> _The task_
Wherever a picture appears in the listing below, leave it out and reproduce the rest exactly.

----------

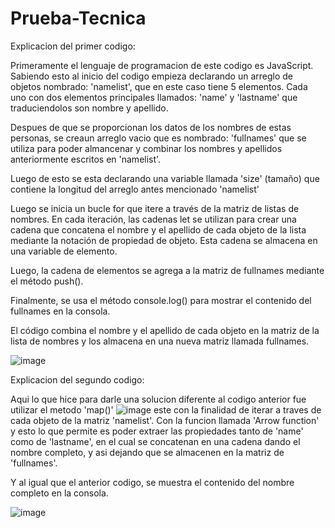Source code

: # Prueba-Tecnica

Explicacion del primer codigo:

Primeramente el lenguaje de programacion de este codigo es JavaScript. Sabiendo esto al inicio del codigo empieza declarando un arreglo de objetos nombrado: 'namelist', que en este caso tiene 5 elementos. Cada uno con dos elementos principales llamados: 'name' y 'lastname' que traduciendolos son nombre y apellido.

Despues de que se proporcionan los datos de los nombres de estas personas, se creaun arreglo vacio que es nombrado: 'fullnames'
que se utiliza para poder almancenar y combinar los nombres y apellidos anteriormente escritos en 'namelist'.

Luego de esto se esta declarando una variable llamada 'size' (tamaño) que contiene la longitud del arreglo antes mencionado 'namelist'

Luego se inicia un bucle for que itere a través de la matriz de listas de nombres. En cada iteración, las cadenas let se utilizan para crear una cadena que concatena el nombre y el apellido de cada objeto de la lista mediante la notación de propiedad de objeto. Esta cadena se almacena en una variable de elemento.

Luego, la cadena de elementos se agrega a la matriz de fullnames mediante el método push().

Finalmente, se usa el método console.log() para mostrar el contenido del fullnames en la consola.

El código combina el nombre y el apellido de cada objeto en la matriz de la lista de nombres y los almacena en una nueva matriz llamada fullnames.

![image](https://user-images.githubusercontent.com/128757228/235797279-df99de6f-dbcc-40bd-988d-6f2b4164517e.png)



Explicacion del segundo codigo:

Aqui lo que hice para darle una solucion diferente al codigo anterior fue utilizar el metodo 'map()' ![image](https://user-images.githubusercontent.com/128757228/235797707-93d10e7d-3273-4115-b579-7116b2b5ada5.png) este con la finalidad de iterar a traves de cada objeto de la matriz 'namelist'. Con la funcion llamada 'Arrow function' y esto lo que permite es poder extraer las propiedades tanto de 'name' como de 'lastname', en el cual se concatenan en una cadena dando el nombre completo, y asi dejando que se almacenen en la matriz de 'fullnames'.

Y al igual que el anterior codigo, se muestra el contenido del nombre completo en la consola.

![image](https://user-images.githubusercontent.com/128757228/235797587-5d6a2b48-19ad-4da5-8273-1e1832bc5ec6.png)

----------

> _Solved problem_
Source code

: # Prueba-Tecnica

Explicacion del primer codigo:

Primeramente el lenguaje de programacion de este codigo es JavaScript. Sabiendo esto al inicio del codigo empieza declarando un arreglo de objetos nombrado: 'namelist', que en este caso tiene 5 elementos. Cada uno con dos elementos principales llamados: 'name' y 'lastname' que traduciendolos son nombre y apellido.

Despues de que se proporcionan los datos de los nombres de estas personas, se creaun arreglo vacio que es nombrado: 'fullnames'
que se utiliza para poder almancenar y combinar los nombres y apellidos anteriormente escritos en 'namelist'.

Luego de esto se esta declarando una variable llamada 'size' (tamaño) que contiene la longitud del arreglo antes mencionado 'namelist'

Luego se inicia un bucle for que itere a través de la matriz de listas de nombres. En cada iteración, las cadenas let se utilizan para crear una cadena que concatena el nombre y el apellido de cada objeto de la lista mediante la notación de propiedad de objeto. Esta cadena se almacena en una variable de elemento.

Luego, la cadena de elementos se agrega a la matriz de fullnames mediante el método push().

Finalmente, se usa el método console.log() para mostrar el contenido del fullnames en la consola.

El código combina el nombre y el apellido de cada objeto en la matriz de la lista de nombres y los almacena en una nueva matriz llamada fullnames.

![image](https://user-images.githubusercontent.com/128757228/235797279-df99de6f-dbcc-40bd-988d-6f2b4164517e.png)



Explicacion del segundo codigo:

Aqui lo que hice para darle una solucion diferente al codigo anterior fue utilizar el metodo 'map()' ![image](https://user-images.githubusercontent.com/128757228/235797707-93d10e7d-3273-4115-b579-7116b2b5ada5.png) este con la finalidad de iterar a traves de cada objeto de la matriz 'namelist'. Con la funcion llamada 'Arrow function' y esto lo que permite es poder extraer las propiedades tanto de 'name' como de 'lastname', en el cual se concatenan en una cadena dando el nombre completo, y asi dejando que se almacenen en la matriz de 'fullnames'.

Y al igual que el anterior codigo, se muestra el contenido del nombre completo en la consola.

![image](https://user-images.githubusercontent.com/128757228/235797587-5d6a2b48-19ad-4da5-8273-1e1832bc5ec6.png)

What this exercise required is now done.